UGM sebut penerapan gedung ramah lingkungan terkendala kemampuan arsitek

id arsitek,green building,gedung ramah lingkungan,dosen UGM

UGM sebut penerapan gedung ramah lingkungan terkendala kemampuan arsitek

Dosen Departemen Arsitektur dan Perencanaan Universitas Gadja Mada (UGM) dan Praktisi Bangunan Hijau Jatmika Adi Suryabrata (Foto ANTARA/Hery Sidik)

Yogyakarta (ANTARA) - Dosen Departemen Arsitektur dan Perencanaan Universitas Gadja Mada (UGM) Jatmika Adi Suryabrata mengatakan penerapan bangunan gedung ramah lingkungan atau green buildings di Indonesia masih terkendala kemampuan arsitek yang kurang.

"Seperti yang telah saya sampaikan bahwa tantangan yang utama (penerapan bangunan ramah lingkungan) itu adalah kemampuan arsitek di Indonesia masih sangat kurang," kata Jatmika disela-sela temu wicara The Future Is Green, Are You Ready For It yang diadakan IFC World Bank Group di UGM Yogyakarta, Rabu.

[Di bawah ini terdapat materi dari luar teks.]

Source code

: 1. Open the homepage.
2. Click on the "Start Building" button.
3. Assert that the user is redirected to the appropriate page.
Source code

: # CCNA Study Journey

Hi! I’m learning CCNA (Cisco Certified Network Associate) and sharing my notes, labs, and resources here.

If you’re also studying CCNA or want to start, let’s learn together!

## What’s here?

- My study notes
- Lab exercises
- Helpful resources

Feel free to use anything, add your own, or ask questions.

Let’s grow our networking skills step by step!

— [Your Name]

Menurut dia, para arsitek saat ini kurang memperhatikan bangunan gedung yang ramah lingkungan. Ia menilai hal itu karena dulu masih dimanjakan dengan energi yang murah.

"Akan tetapi sekarang ini kan harga energi sangat mahal, naik terus, sehingga klien itu sangat menuntut untuk efisiensi energi dan air, tantangannya itu, kemampuannnya (arsitek) masih kurang," kata Jatmika.

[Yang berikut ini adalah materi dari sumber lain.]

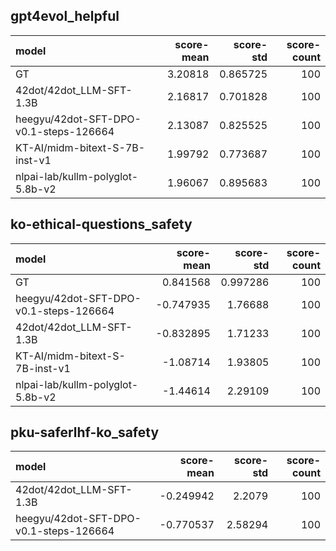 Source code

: ## gpt4evol_helpful

| model                                  |   score-mean |   score-std |   score-count |
|:---------------------------------------|-------------:|------------:|--------------:|
| GT                                     |      3.20818 |    0.865725 |           100 |
| 42dot/42dot_LLM-SFT-1.3B               |      2.16817 |    0.701828 |           100 |
| heegyu/42dot-SFT-DPO-v0.1-steps-126664 |      2.13087 |    0.825525 |           100 |
| KT-AI/midm-bitext-S-7B-inst-v1         |      1.99792 |    0.773687 |           100 |
| nlpai-lab/kullm-polyglot-5.8b-v2       |      1.96067 |    0.895683 |           100 |

## ko-ethical-questions_safety

| model                                  |   score-mean |   score-std |   score-count |
|:---------------------------------------|-------------:|------------:|--------------:|
| GT                                     |     0.841568 |    0.997286 |           100 |
| heegyu/42dot-SFT-DPO-v0.1-steps-126664 |    -0.747935 |    1.76688  |           100 |
| 42dot/42dot_LLM-SFT-1.3B               |    -0.832895 |    1.71233  |           100 |
| KT-AI/midm-bitext-S-7B-inst-v1         |    -1.08714  |    1.93805  |           100 |
| nlpai-lab/kullm-polyglot-5.8b-v2       |    -1.44614  |    2.29109  |           100 |

## pku-saferlhf-ko_safety

| model                                  |   score-mean |   score-std |   score-count |
|:---------------------------------------|-------------:|------------:|--------------:|
| 42dot/42dot_LLM-SFT-1.3B               |    -0.249942 |     2.2079  |           100 |
| heegyu/42dot-SFT-DPO-v0.1-steps-126664 |    -0.770537 |     2.58294 |           100 |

Bahkan, kata Jatmika yang juga Praktisi Bangunan Hijau, kenyataan saat ini pada mata kuliah-mata kuliah di universitas kurang mendukung dalam penerapan bangunan gedung yang ramah lingkungan.

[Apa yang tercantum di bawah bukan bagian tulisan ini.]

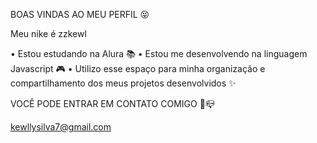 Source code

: BOAS VINDAS AO MEU PERFIL 😝

Meu nike é zzkewl

• Estou estudando na Alura 📚
• Estou me desenvolvendo na linguagem Javascript 🎮
• Utilizo esse espaço para minha organização e compartilhamento dos meus projetos desenvolvidos ✨

VOCÊ PODE ENTRAR EM CONTATO COMIGO 🫵📪

kewllysilva7@gmail.com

Jatmika pun menilai kalau di Kota Yogyakarta ini banyak sekali potensi penerapan green buildings, dan setiap pengembang akan menginginkan untuk bangunan hemat energi dan hemat air supaya operasional lebih murah.

"Seperti yang kita sampaikan bahwa 20 persen dari income (pendapatan) mereka untuk membayar bill, kalau itu bisa kita kurangi akan sangat membantu klien kita,"  katanya.

Dia menjelaskan kesalahan yang paling sering dilakukan dalam menerapkan bangunan gedung saat ini adalah banyak menggunakan kaca. Bahkan pada kaca yang sangat luas energi panas masuk ke dalam dan berakibat beban pada penggunaan AC (pengatur suhu dalam ruang).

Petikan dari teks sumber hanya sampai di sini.